Everything in the records must be copied exactly except the pictures.

-- -- --

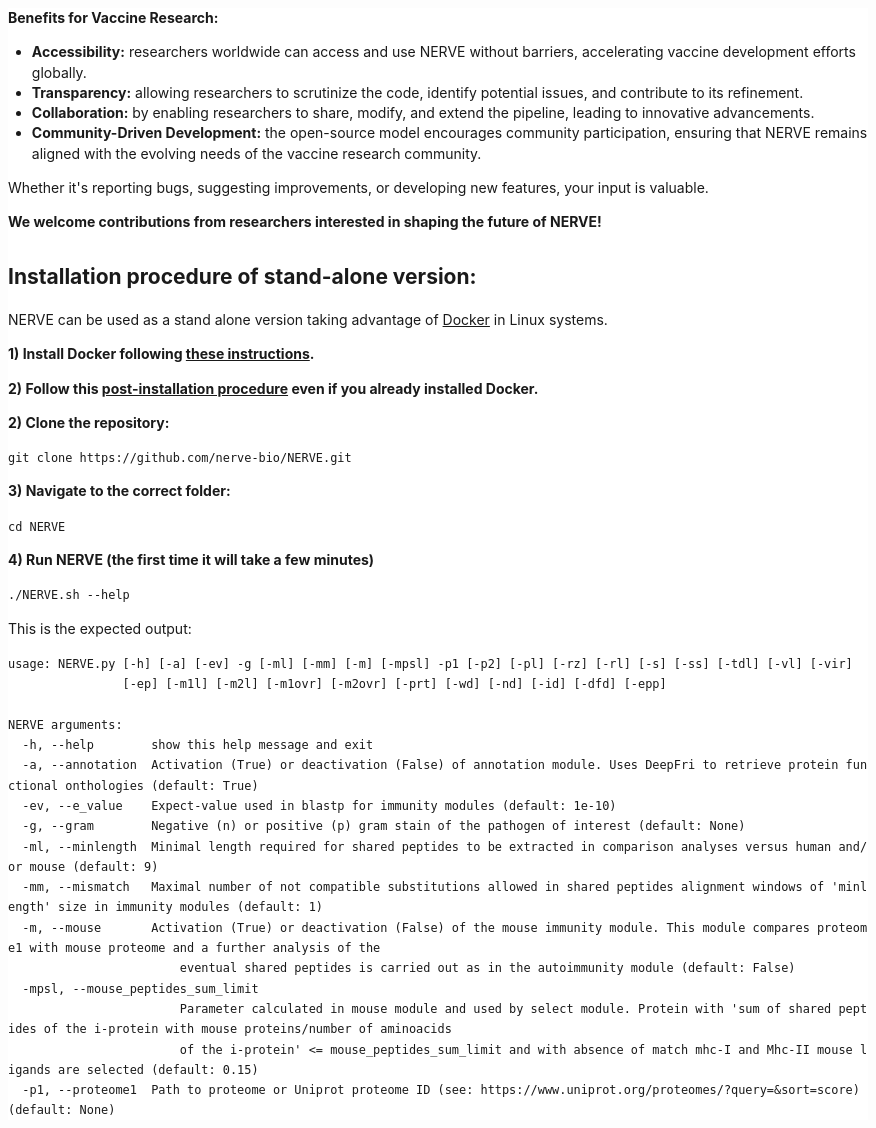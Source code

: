 **Benefits for Vaccine Research:**

* **Accessibility:** researchers worldwide can access and use NERVE without barriers, accelerating vaccine development efforts globally. 
* **Transparency:** allowing researchers to scrutinize the code, identify potential issues, and contribute to its refinement. 
* **Collaboration:** by enabling researchers to share, modify, and extend the pipeline, leading to innovative advancements. 
* **Community-Driven Development:** the open-source model encourages community participation, ensuring that NERVE remains aligned with the evolving needs of the vaccine research community. 


Whether it's reporting bugs, suggesting improvements, or developing new features, your input is valuable.

**We welcome contributions from researchers interested in shaping the future of NERVE!** 


## Installation procedure of stand-alone version:
NERVE can be used as a stand alone version taking advantage of [Docker](https://www.docker.com/) in Linux systems.

**1) Install Docker following [these instructions](https://docs.docker.com/engine/install/).**

**2) Follow this [post-installation procedure](https://docs.docker.com/engine/install/linux-postinstall/) even if you already installed Docker.**

**2) Clone the repository:**
```
git clone https://github.com/nerve-bio/NERVE.git
```
**3) Navigate to the correct folder:**
```
cd NERVE
```
**4) Run NERVE (the first time it will take a few minutes)**
```
./NERVE.sh --help
```

This is the expected output:
```
usage: NERVE.py [-h] [-a] [-ev] -g [-ml] [-mm] [-m] [-mpsl] -p1 [-p2] [-pl] [-rz] [-rl] [-s] [-ss] [-tdl] [-vl] [-vir]
                [-ep] [-m1l] [-m2l] [-m1ovr] [-m2ovr] [-prt] [-wd] [-nd] [-id] [-dfd] [-epp]

NERVE arguments:
  -h, --help        show this help message and exit
  -a, --annotation  Activation (True) or deactivation (False) of annotation module. Uses DeepFri to retrieve protein functional onthologies (default: True)
  -ev, --e_value    Expect-value used in blastp for immunity modules (default: 1e-10)
  -g, --gram        Negative (n) or positive (p) gram stain of the pathogen of interest (default: None)
  -ml, --minlength  Minimal length required for shared peptides to be extracted in comparison analyses versus human and/or mouse (default: 9)
  -mm, --mismatch   Maximal number of not compatible substitutions allowed in shared peptides alignment windows of 'minlength' size in immunity modules (default: 1)
  -m, --mouse       Activation (True) or deactivation (False) of the mouse immunity module. This module compares proteome1 with mouse proteome and a further analysis of the
                        eventual shared peptides is carried out as in the autoimmunity module (default: False)
  -mpsl, --mouse_peptides_sum_limit 
                        Parameter calculated in mouse module and used by select module. Protein with 'sum of shared peptides of the i-protein with mouse proteins/number of aminoacids
                        of the i-protein' <= mouse_peptides_sum_limit and with absence of match mhc-I and Mhc-II mouse ligands are selected (default: 0.15)
  -p1, --proteome1  Path to proteome or Uniprot proteome ID (see: https://www.uniprot.org/proteomes/?query=&sort=score) (default: None)
```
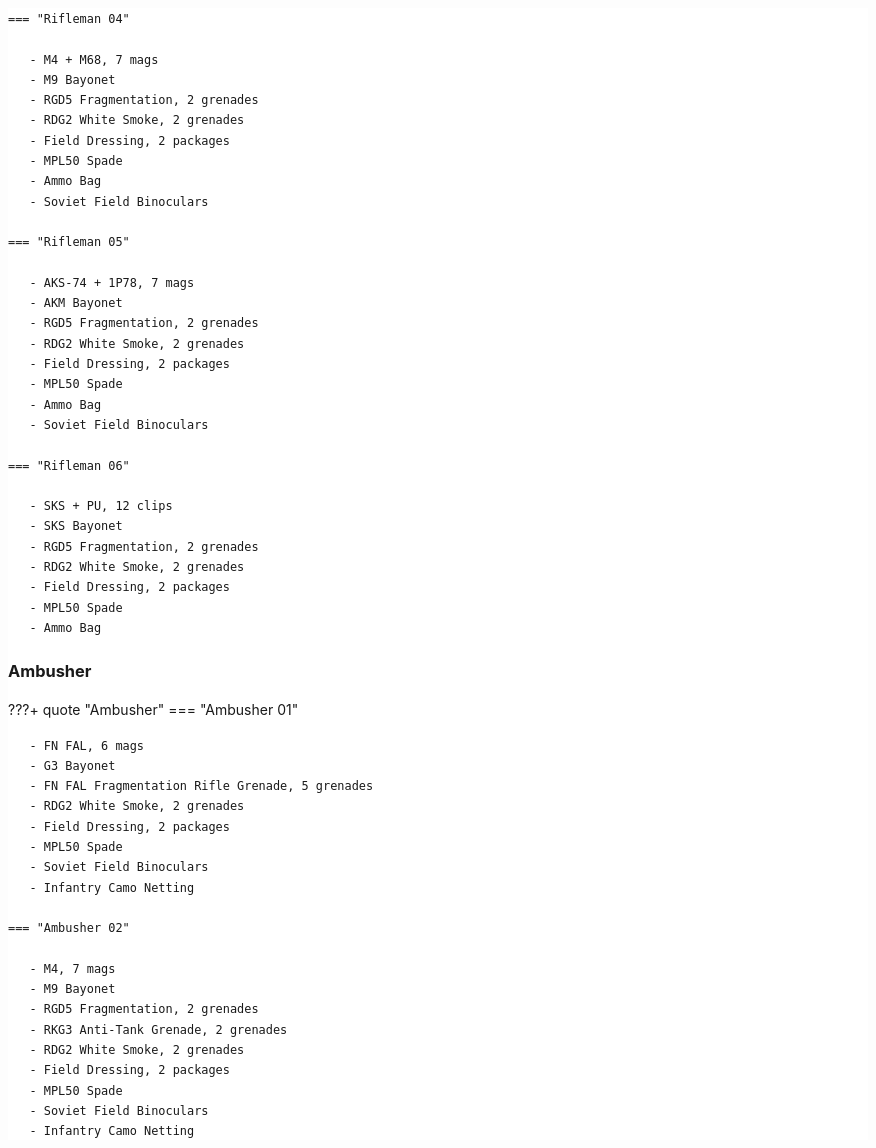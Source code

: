     === "Rifleman 04"
	
       - M4 + M68, 7 mags
       - M9 Bayonet
       - RGD5 Fragmentation, 2 grenades
       - RDG2 White Smoke, 2 grenades
       - Field Dressing, 2 packages
       - MPL50 Spade
       - Ammo Bag
       - Soviet Field Binoculars

    === "Rifleman 05"
	
       - AKS-74 + 1P78, 7 mags
       - AKM Bayonet
       - RGD5 Fragmentation, 2 grenades
       - RDG2 White Smoke, 2 grenades
       - Field Dressing, 2 packages
       - MPL50 Spade
       - Ammo Bag
       - Soviet Field Binoculars

    === "Rifleman 06"

       - SKS + PU, 12 clips
       - SKS Bayonet
       - RGD5 Fragmentation, 2 grenades
       - RDG2 White Smoke, 2 grenades
       - Field Dressing, 2 packages
       - MPL50 Spade
       - Ammo Bag

### Ambusher

???+ quote "Ambusher"
    === "Ambusher 01"

       - FN FAL, 6 mags
       - G3 Bayonet
       - FN FAL Fragmentation Rifle Grenade, 5 grenades
       - RDG2 White Smoke, 2 grenades
       - Field Dressing, 2 packages
       - MPL50 Spade
       - Soviet Field Binoculars
       - Infantry Camo Netting

    === "Ambusher 02"

       - M4, 7 mags
       - M9 Bayonet
       - RGD5 Fragmentation, 2 grenades
       - RKG3 Anti-Tank Grenade, 2 grenades
       - RDG2 White Smoke, 2 grenades
       - Field Dressing, 2 packages
       - MPL50 Spade
       - Soviet Field Binoculars
       - Infantry Camo Netting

-- -- --

Solution:
Source code

: **Benefits for Vaccine Research:**

* **Accessibility:** researchers worldwide can access and use NERVE without barriers, accelerating vaccine development efforts globally. 
* **Transparency:** allowing researchers to scrutinize the code, identify potential issues, and contribute to its refinement. 
* **Collaboration:** by enabling researchers to share, modify, and extend the pipeline, leading to innovative advancements. 
* **Community-Driven Development:** the open-source model encourages community participation, ensuring that NERVE remains aligned with the evolving needs of the vaccine research community. 


Whether it's reporting bugs, suggesting improvements, or developing new features, your input is valuable.

**We welcome contributions from researchers interested in shaping the future of NERVE!** 


## Installation procedure of stand-alone version:
NERVE can be used as a stand alone version taking advantage of [Docker](https://www.docker.com/) in Linux systems.

**1) Install Docker following [these instructions](https://docs.docker.com/engine/install/).**

**2) Follow this [post-installation procedure](https://docs.docker.com/engine/install/linux-postinstall/) even if you already installed Docker.**

**2) Clone the repository:**
```
git clone https://github.com/nerve-bio/NERVE.git
```
**3) Navigate to the correct folder:**
```
cd NERVE
```
**4) Run NERVE (the first time it will take a few minutes)**
```
./NERVE.sh --help
```

This is the expected output:
```
usage: NERVE.py [-h] [-a] [-ev] -g [-ml] [-mm] [-m] [-mpsl] -p1 [-p2] [-pl] [-rz] [-rl] [-s] [-ss] [-tdl] [-vl] [-vir]
                [-ep] [-m1l] [-m2l] [-m1ovr] [-m2ovr] [-prt] [-wd] [-nd] [-id] [-dfd] [-epp]

NERVE arguments:
  -h, --help        show this help message and exit
  -a, --annotation  Activation (True) or deactivation (False) of annotation module. Uses DeepFri to retrieve protein functional onthologies (default: True)
  -ev, --e_value    Expect-value used in blastp for immunity modules (default: 1e-10)
  -g, --gram        Negative (n) or positive (p) gram stain of the pathogen of interest (default: None)
  -ml, --minlength  Minimal length required for shared peptides to be extracted in comparison analyses versus human and/or mouse (default: 9)
  -mm, --mismatch   Maximal number of not compatible substitutions allowed in shared peptides alignment windows of 'minlength' size in immunity modules (default: 1)
  -m, --mouse       Activation (True) or deactivation (False) of the mouse immunity module. This module compares proteome1 with mouse proteome and a further analysis of the
                        eventual shared peptides is carried out as in the autoimmunity module (default: False)
  -mpsl, --mouse_peptides_sum_limit 
                        Parameter calculated in mouse module and used by select module. Protein with 'sum of shared peptides of the i-protein with mouse proteins/number of aminoacids
                        of the i-protein' <= mouse_peptides_sum_limit and with absence of match mhc-I and Mhc-II mouse ligands are selected (default: 0.15)
  -p1, --proteome1  Path to proteome or Uniprot proteome ID (see: https://www.uniprot.org/proteomes/?query=&sort=score) (default: None)
```
Source code

:     === "Rifleman 04"
	
       - M4 + M68, 7 mags
       - M9 Bayonet
       - RGD5 Fragmentation, 2 grenades
       - RDG2 White Smoke, 2 grenades
       - Field Dressing, 2 packages
       - MPL50 Spade
       - Ammo Bag
       - Soviet Field Binoculars

    === "Rifleman 05"
	
       - AKS-74 + 1P78, 7 mags
       - AKM Bayonet
       - RGD5 Fragmentation, 2 grenades
       - RDG2 White Smoke, 2 grenades
       - Field Dressing, 2 packages
       - MPL50 Spade
       - Ammo Bag
       - Soviet Field Binoculars

    === "Rifleman 06"

       - SKS + PU, 12 clips
       - SKS Bayonet
       - RGD5 Fragmentation, 2 grenades
       - RDG2 White Smoke, 2 grenades
       - Field Dressing, 2 packages
       - MPL50 Spade
       - Ammo Bag

### Ambusher

???+ quote "Ambusher"
    === "Ambusher 01"

       - FN FAL, 6 mags
       - G3 Bayonet
       - FN FAL Fragmentation Rifle Grenade, 5 grenades
       - RDG2 White Smoke, 2 grenades
       - Field Dressing, 2 packages
       - MPL50 Spade
       - Soviet Field Binoculars
       - Infantry Camo Netting

    === "Ambusher 02"

       - M4, 7 mags
       - M9 Bayonet
       - RGD5 Fragmentation, 2 grenades
       - RKG3 Anti-Tank Grenade, 2 grenades
       - RDG2 White Smoke, 2 grenades
       - Field Dressing, 2 packages
       - MPL50 Spade
       - Soviet Field Binoculars
       - Infantry Camo Netting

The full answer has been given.